## Data for analysis:
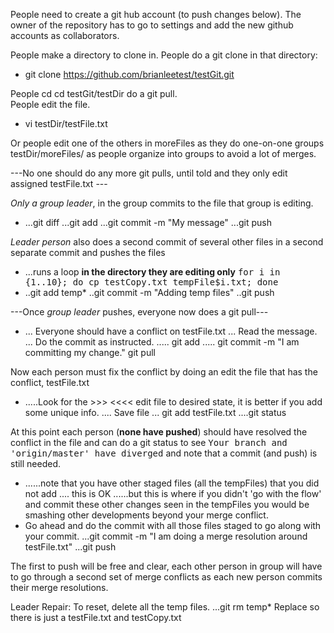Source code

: People need to create a git hub account (to push changes below).
The owner of the repository has to go to settings and add the new github accounts as collaborators. 

People make a directory to clone in.
People do a git clone in that directory:
+ git clone https://github.com/brianleetest/testGit.git

People cd cd testGit/testDir do a git pull.  
People edit the file. 
+ vi testDir/testFile.txt 

Or people edit  one of the others in moreFiles as they do one-on-one groups testDir/moreFiles/
  as people organize into groups to avoid a lot of merges.

---No one should do any more git pulls, until told and they only edit assigned  testFile.txt ---

<em>Only a group leader</em>, in the group commits to the file that group is editing.
+ ...git diff
...git add
...git commit -m "My message"
...git push


<em>Leader person</em> also does a second commit of several other files in a second separate commit and pushes the files 
+ ...runs a loop <b>in the directory they are editing only</b>  <tt>for i in {1..10}; do cp testCopy.txt tempFile$i.txt; done </tt>
+ ..git add temp*
..git commit -m "Adding temp files"
..git push

---Once <em>group leader</em> pushes, everyone now does a git pull---
+ ... Everyone should have a conflict on testFile.txt
... Read the message.
... Do the commit as instructed.
..... git add
..... git commit -m  "I am committing my change."
git pull

Now each person must fix the conflict by doing an edit the file that has the conflict, testFile.txt
+ .....Look for the >>>  <<<<  edit file to desired state, it is better if you add some unique info.
.... Save file
... git add testFile.txt
....git status

At this point each person (<b>none have pushed</b>) should have resolved the conflict in the file and can do a git status to see <tt>Your branch and 'origin/master' have diverged</tt> and note that a commit (and push) is still needed.
+ ......note that you have other staged files (all the tempFiles) that you did not add .... this is OK
......but this is where if you didn't 'go with the flow' and commit these other changes seen in the tempFiles you would be smashing other developments beyond your merge conflict.
+ Go ahead and do the commit with all those files staged to go along with your commit.  ...git commit -m "I am doing a merge resolution around testFile.txt"
...git push

The first to push will be free and clear, each other person in group will have to go through
a second set of  merge conflicts as each new person commits their merge resolutions.


Leader Repair:  To reset, delete all the temp files.
...git rm temp* 
Replace so there is just a testFile.txt  and testCopy.txt

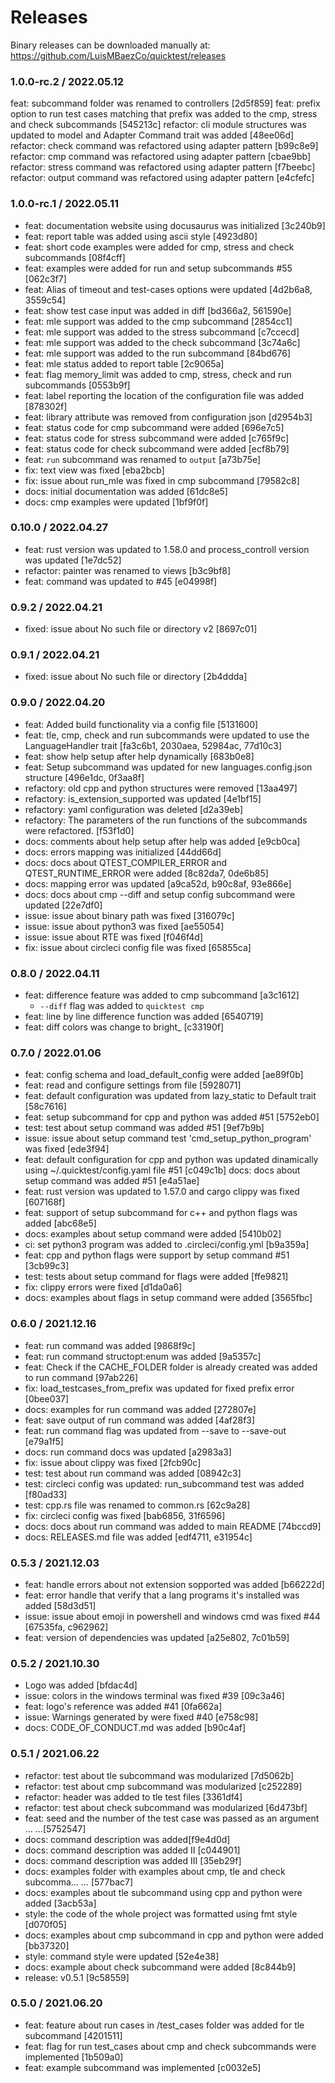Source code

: # Releases

Binary releases can be downloaded manually at:
https://github.com/LuisMBaezCo/quicktest/releases

### 1.0.0-rc.2 / 2022.05.12

feat: subcommand folder was renamed to controllers [2d5f859]
feat: prefix option to run test cases matching that prefix was added to the cmp, stress and check  subcommands [545213c]
refactor: cli module structures was updated to model and Adapter Command  trait was added [48ee06d]
refactor: check command was refactored using adapter pattern [b99c8e9]
refactor: cmp command was refactored using adapter pattern [cbae9bb]
refactor: stress command was refactored using adapter pattern [f7beebc]
refactor: output command was refactored using adapter pattern [e4cfefc]

### 1.0.0-rc.1 / 2022.05.11

- feat: documentation website using docusaurus was initialized [3c240b9]
- feat: report table was added using ascii style [4923d80]
- feat: short code examples were added for cmp, stress and check subcommands [08f4cff]
- feat: examples were added for run and setup subcommands #55 [062c3f7]
- feat: Alias of timeout and test-cases options were updated [4d2b6a8, 3559c54]
- feat: show test case input was added in diff [bd366a2, 561590e]
- feat: mle support was added to the cmp subcommand [2854cc1]
- feat: mle support was added to the stress subcommand [c7ccecd]
- feat: mle support was added to the check subcommand [3c74a6c]
- feat: mle support was added to the run subcommand [84bd676]
- feat: mle status added to report table [2c9065a]
- feat: flag memory_limit was added to cmp, stress, check and run subcommands [0553b9f]
- feat: label reporting the location of the configuration file was added [878302f]
- feat: library attribute was removed from configuration json [d2954b3]
- feat: status code for cmp subcommand were added [696e7c5]
- feat: status code for stress subcommand were added [c765f9c]
- feat: status code for check subcommand were added [ecf8b79]
- feat: `run` subcommand was renamed to `output` [a73b75e]
- fix: text view was fixed [eba2bcb]
- fix: issue about run_mle was fixed in cmp subcommand [79582c8]
- docs: initial documentation was added [61dc8e5]
- docs: cmp examples were updated [1bf9f0f]

### 0.10.0 / 2022.04.27

- feat: rust version was updated to 1.58.0 and process_controll version was updated [1e7dc52]
- refactor: painter was renamed to views [b3c9bf8]
- feat: command was updated to #45 [e04998f]

### 0.9.2 / 2022.04.21

- fixed: issue about No such file or directory v2 [8697c01]

### 0.9.1 / 2022.04.21

- fixed: issue about No such file or directory [2b4ddda]

### 0.9.0 / 2022.04.20

- feat: Added build functionality via a config file [5131600]
- feat: tle, cmp, check and run subcommands were updated to use the LanguageHandler trait [fa3c6b1, 2030aea, 52984ac, 77d10c3]
- feat: show help setup after help dynamically [683b0e8]
- feat: Setup subcommand was updated for new languages.config.json structure [496e1dc, 0f3aa8f]
- refactory: old cpp and python structures were removed [13aa497]
- refactory: is_extension_supported was updated [4e1bf15]
- refactory: yaml configuration was deleted [d2a39eb]
- refactory: The parameters of the run functions of the subcommands were refactored. [f53f1d0]
- docs: comments about help setup after help was added [e9cb0ca]
- docs: errors mapping was initialized [44dd66d]
- docs: docs about QTEST_COMPILER_ERROR and QTEST_RUNTIME_ERROR were  added [8c82da7, 0de6b85]
- docs: mapping error was updated [a9ca52d, b90c8af, 93e866e]
- docs: docs about cmp --diff and setup config subcommand were updated [22e7df0]
- issue: issue about binary path was fixed [316079c]
- issue: issue about python3 was fixed [ae55054]
- issue: issue about RTE was fixed [f046f4d]
- fix: issue about circleci config file was fixed [65855ca]

### 0.8.0 / 2022.04.11

- feat: difference feature was added to cmp subcommand [a3c1612]
    - `--diff` flag was added to `quicktest cmp`
- feat: line by line difference function was added [6540719]
- feat: diff colors was change to bright_ [c33190f]

### 0.7.0 / 2022.01.06

- feat: config schema and load_default_config were added [ae89f0b]
- feat: read and configure settings from file [5928071]
- feat: default configuration was updated from lazy_static to Default trait [58c7616]
- feat: setup subcommand for cpp and python was added #51 [5752eb0]
- test: test about setup command was added #51 [9ef7b9b]
- issue: issue about setup command test 'cmd_setup_python_program' was fixed [ede3f94]
- feat: default configuration for cpp and python was updated dinamically using ~/.quicktest/config.yaml file #51 [c049c1b]
docs: docs about setup command was added #51 [e4a51ae]
- feat: rust version was updated to 1.57.0 and cargo clippy was fixed [607168f]
- feat: support of setup subcommand for c++ and python flags was added [abc68e5]
- docs: examples about setup command were added [5410b02]
- ci: set python3 program was added to .circleci/config.yml [b9a359a]
- feat: cpp and python flags were support by setup command #51 [3cb99c3]
- test: tests about setup command for flags were added [ffe9821]
- fix: clippy errors were fixed [d1da0a6]
- docs: examples about flags in setup command were added [3565fbc]

### 0.6.0 / 2021.12.16

- feat: run command was added [9868f9c]
- feat: run command structopt:enum was added [9a5357c]
- feat: Check if the CACHE_FOLDER folder is already created was added to run command [97ab226]
- fix: load_testcases_from_prefix was updated for fixed prefix error [0bee037]
- docs: examples for run command was added [272807e]
- feat: save output of run command was added [4af28f3]
- feat: run command flag was updated from --save to --save-out [e79a1f5]
- docs: run command docs was updated [a2983a3]
- fix: issue about clippy was fixed [2fcb90c]
- test: test about run command was added [08942c3]
- test: circleci config was updated: run_subcommand test was added [f80ad33]
- test: cpp.rs file was renamed to common.rs [62c9a28]
- fix: circleci config was fixed [bab6856, 31f6596]
- docs: docs about run command was added to main README [74bccd9]
- docs: RELEASES.md file was added [edf4711, e31954c]

### 0.5.3 / 2021.12.03

- feat: handle errors about not extension sopported was added [b66222d]
- feat: error handle that verify that a lang programs it's installed was added [58d3d51]
- issue: issue about emoji in powershell and windows cmd was fixed #44 [67535fa, c962962]
- feat: version of dependencies was updated [a25e802, 7c01b59]

### 0.5.2 / 2021.10.30

- Logo was added [bfdac4d]
- issue: colors in the windows terminal was fixed #39 [09c3a46]
- feat: logo's reference was added #41 [0fa662a]
- issue: Warnings generated by were fixed #40 [e758c98]
- docs: CODE_OF_CONDUCT.md was added [b90c4af]

### 0.5.1 / 2021.06.22

- refactor: test about tle subcommand was modularized [7d5062b]
- refactor: test about cmp subcommand was modularized [c252289]
- refactor: header was added to tle test files [3361df4]
- refactor: test about check subcommand was modularized [6d473bf]
- feat: seed and the number of the test case was passed as an argument … …[5752547]
- docs: command description was added[f9e4d0d]
- docs: command description was added II [c044901]
- docs: command description was added III [35eb29f]
- docs: examples folder with examples about cmp, tle and check subcomma… … [577bac7]
- docs: examples about tle subcommand using cpp and python were added [3acb53a]
- style: the code of the whole project was formatted using fmt style [d070f05]
- docs: examples about cmp subcommand in cpp and python were added [bb37320]
- style: command style were updated [52e4e38]
- docs: example about check subcommand were added [8c844b9]
- release: v0.5.1 [9c58559]

### 0.5.0 / 2021.06.20

- feat: feature about run cases in /test_cases folder was added for tle subcommand [4201511]
- feat: flag for run test_cases about cmp and check subcommands were implemented [1b509a0]
- feat: example subcommand was implemented [c0032e5]
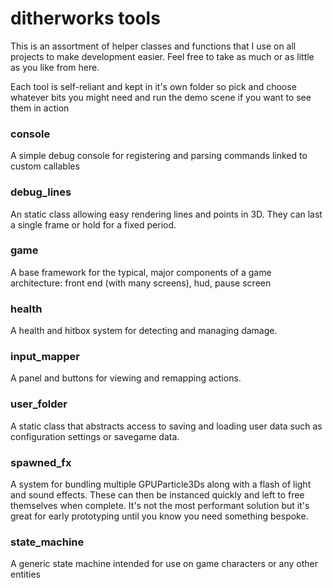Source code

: # ditherworks tools
This is an assortment of helper classes and functions that I use on all projects to make development easier. Feel free to take as much or as little as you like from here.

Each tool is self-reliant and kept in it's own folder so pick and choose whatever bits you might need and run the demo scene if you want to see them in action

### console
A simple debug console for registering and parsing commands linked to custom callables

### debug_lines
An static class allowing easy rendering lines and points in 3D. They can last a single frame or hold for a fixed period.

### game
A base framework for the typical, major components of a game architecture: front end (with many screens), hud, pause screen

### health
A health and hitbox system for detecting and managing damage.

### input_mapper
A panel and buttons for viewing and remapping actions.

### user_folder
A static class that abstracts access to saving and loading user data such as configuration settings or savegame data.

### spawned_fx
A system for bundling multiple GPUParticle3Ds along with a flash of light and sound effects. These can then be instanced quickly and left to free themselves when complete. It's not the most performant solution but it's great for early prototyping until you know you need something bespoke.

### state_machine
A generic state machine intended for use on game characters or any other entities
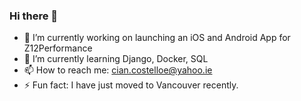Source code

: ### Hi there 👋

- 🔭 I’m currently working on launching an iOS and Android App for Z12Performance
- 🌱 I’m currently learning Django, Docker, SQL
- 📫 How to reach me: cian.costelloe@yahoo.ie
- ⚡ Fun fact: I have just moved to Vancouver recently.


<!--
**ciancostelloe/ciancostelloe** is a ✨ _special_ ✨ repository because its `README.md` (this file) appears on your GitHub profile.

Here are some ideas to get you started:

- 🔭 I’m currently working on ...
- 🌱 I’m currently learning ...
- 👯 I’m looking to collaborate on ...
- 🤔 I’m looking for help with ...
- 💬 Ask me about ...
- 📫 How to reach me: ...
- 😄 Pronouns: ...
- ⚡ Fun fact: ...
-->
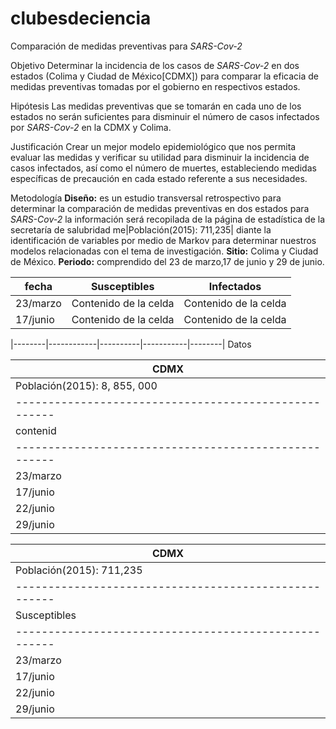 # clubesdeciencia

Comparación de medidas preventivas para *SARS-Cov-2*

Objetivo
Determinar la incidencia de los casos de *SARS-Cov-2* en dos estados (Colima y Ciudad de México[CDMX]) para comparar la eficacia de medidas preventivas tomadas por el gobierno en respectivos estados.

Hipótesis
Las medidas preventivas que se tomarán en cada uno de los estados no serán suficientes para disminuir el número de casos infectados por *SARS-Cov-2* en la CDMX y Colima.

Justificación
Crear un mejor modelo epidemiológico que nos permita evaluar las medidas y verificar su utilidad para disminuir la incidencia de casos infectados, así como el número de muertes, estableciendo medidas específicas de precaución en cada estado referente a sus necesidades.

Metodología 
**Diseño:** es un estudio transversal retrospectivo para determinar la comparación de medidas preventivas en dos estados para *SARS-Cov-2* la información será recopilada de la página de estadística de la secretaría de salubridad me|Población(2015): 711,235| diante la identificación de variables por medio de Markov para determinar nuestros modelos relacionadas con el tema de investigación.
**Sitio:** Colima y Ciudad de México.
**Periodo:** comprendido del 23 de marzo,17 de junio y 29 de junio.

| fecha | Susceptibles | Infectados |
| ------------- | ------------- | ------------- |
| 23/marzo  | Contenido de la celda  | Contenido de la celda  |
| 17/junio  | Contenido de la celda  | Contenido de la celda  |

|--------|------------|----------|-----------|--------|
Datos


|                         CDMX                        |
|-----------------------------------------------------|
|Población(2015): 8, 855, 000                         |
|-----------------------------------------------------|
| contenid | Susceptibles | Infectados | Recuperados | Muertes |
|-----------------------------------------------------|
| 23/marzo |  8,854,940 |    60    |     0     |    2   |
| 17/junio |      1     |   2      |       2   |      2 |
| 22/junio | 8,814,979  |  40,021  |  34,837   |   5,184|
| 29/junio |       1    |     2    |       2   |    2   |



|                         CDMX                        |
|-----------------------------------------------------|
|Población(2015): 711,235                             |
|-----------------------------------------------------|
|Susceptibles|         Infectados|Recuperados| Muertes|
|-----------------------------------------------------|
|23/marzo|-----------|-----------|-----------|--------|
|17/junio|-----------|-----------|-----------|--------|
|22/junio|-----------|-----------|-----------|--------|
|29/junio|-----------|-----------|-----------|--------|
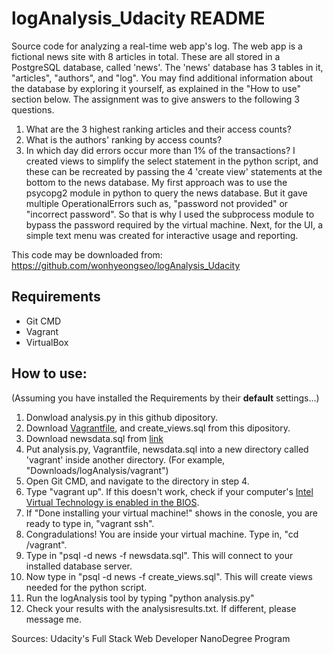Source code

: # logAnalysis_Udacity README
Source code for analyzing a real-time web app's log. The web app is a fictional news site
with 8 articles in total. These are all stored in a PostgreSQL database, called 'news'.
The 'news' database has 3 tables in it, "articles", "authors", and "log". You may find
additional information about the database by exploring it yourself, as explained
in the "How to use" section below.
The assignment was to give answers to the following 3 questions.
1) What are the 3 highest ranking articles and their access counts?
2) What is the authors' ranking by access counts?
3) In which day did errors occur more than 1% of the transactions?
I created views to simplify the select statement in the python script, and these
can be recreated by passing the 4 'create view' statements at the bottom to the
news database.
My first approach was to use the psycopg2 module in python to query the news
database. But it gave multiple OperationalErrors such as, "password not provided" 
or "incorrect password". So that is why I used the subprocess module to bypass
the password required by the virtual machine. Next, for the UI, a simple text menu
was created for interactive usage and reporting.

This code may be downloaded from: https://github.com/wonhyeongseo/logAnalysis_Udacity

## Requirements
* Git CMD
* Vagrant
* VirtualBox

## How to use:
(Assuming you have installed the Requirements by their **default** settings...)
1. Donwload analysis.py in this github dipository.
2. Download [Vagrantfile](https://github.com/udacity/fullstack-nanodegree-vm), and create_views.sql from this dipository.
3. Download newsdata.sql from [link](https://d17h27t6h515a5.cloudfront.net/topher/2016/August/57b5f748_newsdata/newsdata.zip)
4. Put analysis.py, Vagrantfile, newsdata.sql into a new directory called 'vagrant' inside another directory. (For example, "Downloads/logAnalysis/vagrant")
5. Open Git CMD, and navigate to the directory in step 4.
6. Type "vagrant up". If this doesn't work, check if your computer's [Intel Virtual Technology is enabled in the BIOS](http://bce.berkeley.edu/enabling-virtualization-in-your-pc-bios.html).
7. If "Done installing your virtual machine!" shows in the conosle, you are ready to type in,
"vagrant ssh".
8. Congradulations! You are inside your virtual machine. Type in, "cd /vagrant".
9. Type in "psql -d news -f newsdata.sql". This will connect to your installed database server.
10. Now type in "psql -d news -f create_views.sql". This will create views needed for the python script.
11. Run the logAnalysis tool by typing "python analysis.py"
12. Check your results with the analysisresults.txt. If different, please message me.

Sources: Udacity's Full Stack Web Developer NanoDegree Program
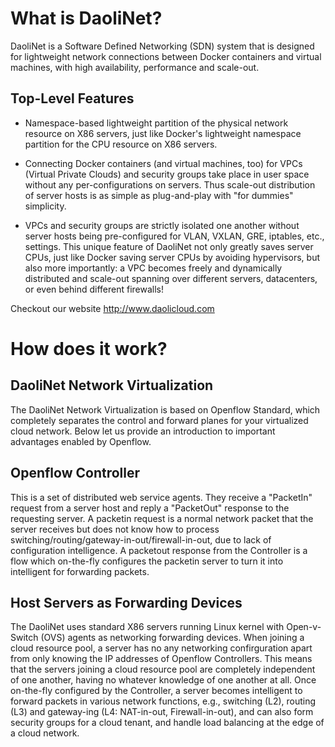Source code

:What is DaoliNet?
=================

DaoliNet is a Software Defined Networking (SDN) system that is designed for lightweight network connections between Docker containers and virtual machines, with high availability, performance and scale-out.

Top-Level Features
------------------

* Namespace-based lightweight partition of the physical network resource on X86 servers, just like Docker's lightweight namespace partition for the CPU resource on X86 servers.

* Connecting Docker containers (and virtual machines, too) for VPCs (Virtual Private Clouds) and security groups take place in user space without any per-configurations on servers. Thus scale-out distribution of server hosts is as simple as plug-and-play with "for dummies" simplicity.

* VPCs and security groups are strictly isolated one another without server hosts being pre-configured for VLAN, VXLAN, GRE, iptables, etc., settings. This unique feature of DaoliNet not only greatly saves server CPUs, just like Docker saving server CPUs by avoiding hypervisors, but also more importantly: a VPC becomes freely and dynamically distributed and scale-out spanning over different servers, datacenters, or even behind different firewalls!

Checkout our website  http://www.daolicloud.com

How does it work?
=================

DaoliNet Network Virtualization
-------------------------------

The DaoliNet Network Virtualization is based on Openflow Standard, which completely separates the control and forward planes for your virtualized cloud network. Below let us provide an introduction to important advantages enabled by Openflow.

Openflow Controller
-------------------

This is a set of distributed web service agents. They receive a "PacketIn" request from a server host and reply a "PacketOut" response to the requesting server. A packetin request is a normal network packet that the server receives but does not know how to process switching/routing/gateway-in-out/firewall-in-out, due to lack of configuration intelligence. A packetout response from the Controller is a flow which on-the-fly configures the packetin server to turn it into intelligent for forwarding packets.

Host Servers as Forwarding Devices
----------------------------------

The DaoliNet uses standard X86 servers running Linux kernel with Open-v-Switch (OVS) agents as networking forwarding devices. When joining a cloud resource pool, a server has no any networking confirguration apart from only knowing the IP addresses of Openflow Controllers. This means that the servers joining a cloud resource pool are completely independent of one another, having no whatever knowledge of one another at all. Once on-the-fly configured by the Controller, a server becomes intelligent to forward packets in various network functions, e.g., switching (L2), routing (L3) and gateway-ing (L4: NAT-in-out, Firewall-in-out), and can also form security groups for a cloud tenant, and handle load balancing at the edge of a cloud network.

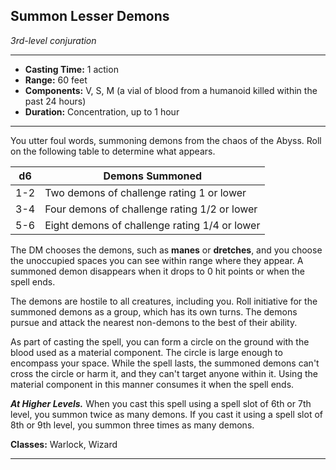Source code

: ﻿## Summon Lesser Demons
*3rd-level conjuration*
___
- **Casting Time:** 1 action
- **Range:** 60 feet
- **Components:** V, S, M (a vial of blood from a humanoid killed within the past 24 hours)
- **Duration:** Concentration, up to 1 hour

---
You utter foul words, summoning demons from the chaos of the Abyss. Roll on the following table to determine what appears.

|  d6 | Demons Summoned                               |
|:---:|-----------------------------------------------|
| 1-2 | Two demons of challenge rating 1 or lower     |
| 3-4 | Four demons of challenge rating 1/2 or lower  |
| 5-6 | Eight demons of challenge rating 1/4 or lower |

The DM chooses the demons, such as **manes** or **dretches**, and you choose the unoccupied spaces you can see within range where they appear. A summoned demon disappears when it drops to 0 hit points or when the spell ends.

The demons are hostile to all creatures, including you. Roll initiative for the summoned demons as a group, which has its own turns. The demons pursue and attack the nearest non-demons to the best of their ability.

As part of casting the spell, you can form a circle on the ground with the blood used as a material component. The circle is large enough to encompass your space. While the spell lasts, the summoned demons can't cross the circle or harm it, and they can't target anyone within it. Using the material component in this manner consumes it when the spell ends.

***At Higher Levels.*** When you cast this spell using a spell slot of 6th or 7th level, you summon twice as many demons. If you cast it using a spell slot of 8th or 9th level, you summon three times as many demons.

**Classes:** Warlock, Wizard


---
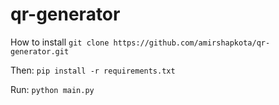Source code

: # qr-generator

How to install
`git clone https://github.com/amirshapkota/qr-generator.git`

Then:
`pip install -r requirements.txt`

Run:
`python main.py`
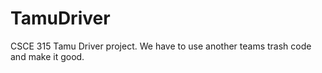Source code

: # TamuDriver
CSCE 315 Tamu Driver project. We have to use another teams trash code and make it good.
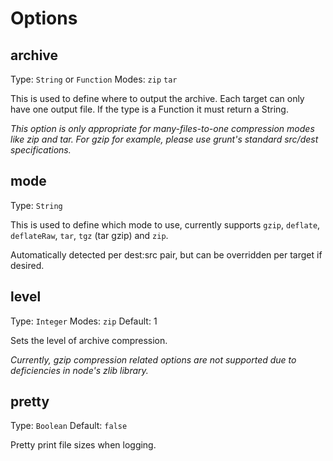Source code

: # Options

## archive
Type: `String` or `Function`
Modes: `zip` `tar`

This is used to define where to output the archive. Each target can only have one output file.
If the type is a Function it must return a String.

*This option is only appropriate for many-files-to-one compression modes like zip and tar.  For gzip for example, please use grunt's standard src/dest specifications.*

## mode
Type: `String`

This is used to define which mode to use, currently supports `gzip`, `deflate`, `deflateRaw`, `tar`, `tgz` (tar gzip) and `zip`.

Automatically detected per dest:src pair, but can be overridden per target if desired.

## level
Type: `Integer`
Modes: `zip`
Default: 1

Sets the level of archive compression.

*Currently, gzip compression related options are not supported due to deficiencies in node's zlib library.*

## pretty
Type: `Boolean`
Default: `false`

Pretty print file sizes when logging.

## What is needed:
Repeat only what runs from the first line of the records above to the line with "People do a", both included, word for word, minus the pictures.

## Task result:
Source code

: People need to create a git hub account (to push changes below).
The owner of the repository has to go to settings and add the new github accounts as collaborators. 

People make a directory to clone in.
People do a git clone in that directory:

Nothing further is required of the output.